We thank Dr. Frances Brodsky for reagents. We thank the UTSW proteomics core facility for help with sample processing and analysis, the Molecular Biophysics Core facility for the help with ITC, and the Electron Microscopy Core facility for expert assistance in processing EM samples.

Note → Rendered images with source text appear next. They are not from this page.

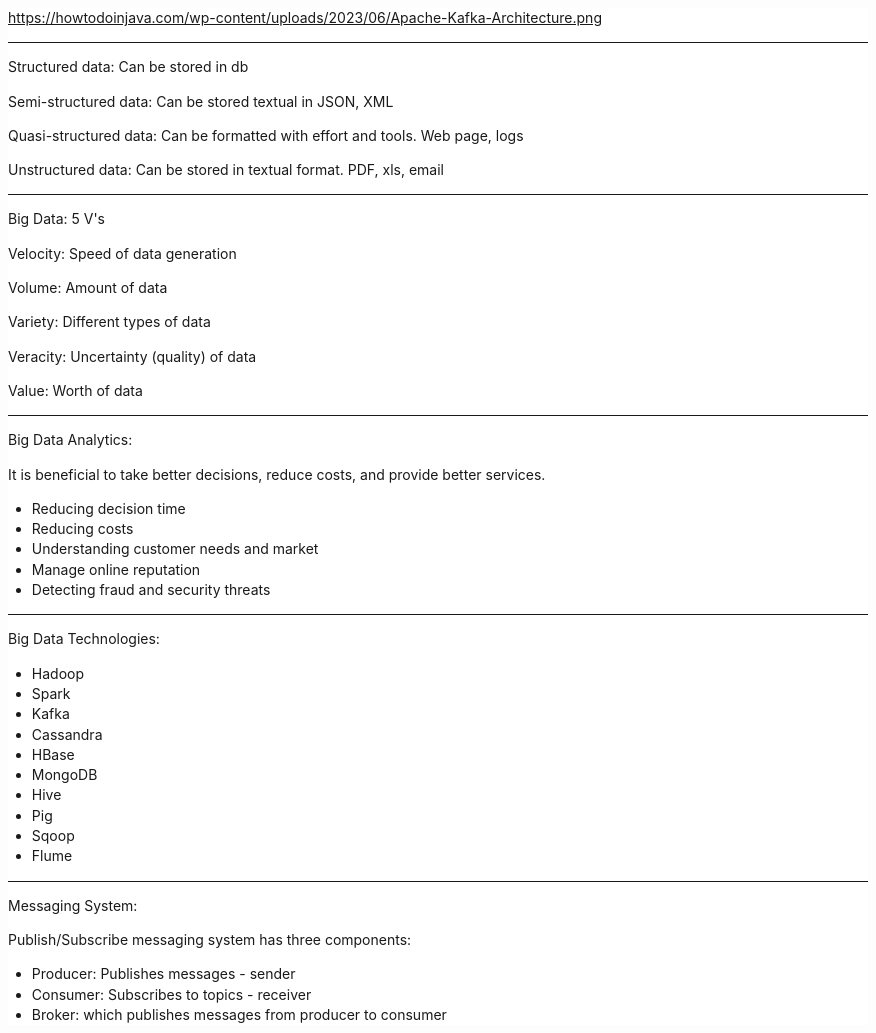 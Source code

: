 https://howtodoinjava.com/wp-content/uploads/2023/06/Apache-Kafka-Architecture.png

---

Structured data: Can be stored in db

Semi-structured data: Can be stored textual in JSON, XML

Quasi-structured data: Can be formatted with effort and tools. Web page, logs

Unstructured data: Can be stored in textual format. PDF, xls, email

---

Big Data: 5 V's

Velocity: Speed of data generation

Volume: Amount of data

Variety: Different types of data

Veracity: Uncertainty (quality) of data 

Value: Worth of data

---

Big Data Analytics:

It is beneficial to take better decisions, reduce costs, and provide better services.

* Reducing decision time
* Reducing costs
* Understanding customer needs and market
* Manage online reputation
* Detecting fraud and security threats

---

Big Data Technologies:

* Hadoop
* Spark
* Kafka
* Cassandra
* HBase
* MongoDB
* Hive
* Pig
* Sqoop
* Flume

---

Messaging System:

Publish/Subscribe messaging system has three components:
* Producer: Publishes messages - sender
* Consumer: Subscribes to topics - receiver
* Broker: which publishes messages from producer to consumer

We acknowledge Aparna Mohanakrishnan for the technical support in PCR mutagenesis and Heather Grossman for the technical support in adenovirus production.
This work is supported by Welch Foundation grant I-1823 and National Institutes of Health grants MH61345, GM73165, and GM42455 to S.L. Schmid and National Institutes of Health grant 1S10OD021685 to the EM Core facility.
The authors declare no competing financial interests.
Author contributions: Z. Chen and S.L. Schmid designed the experiments, interpreted the results, and wrote the manuscript with input from all authors. Z. Chen and M. Mettlen performed the TIRF and wide-field microscope imaging and data analysis. Z Chen R.E. Mino, and M. Bhave performed the TfnR/Tfn uptake and recycling assays. Z. Chen performed the ITC, Cell Counting Kit 8, and pulldown assays. P. Michaely performed the 125I-LDL uptake assay. D.K. Reed performed the TEM imaging.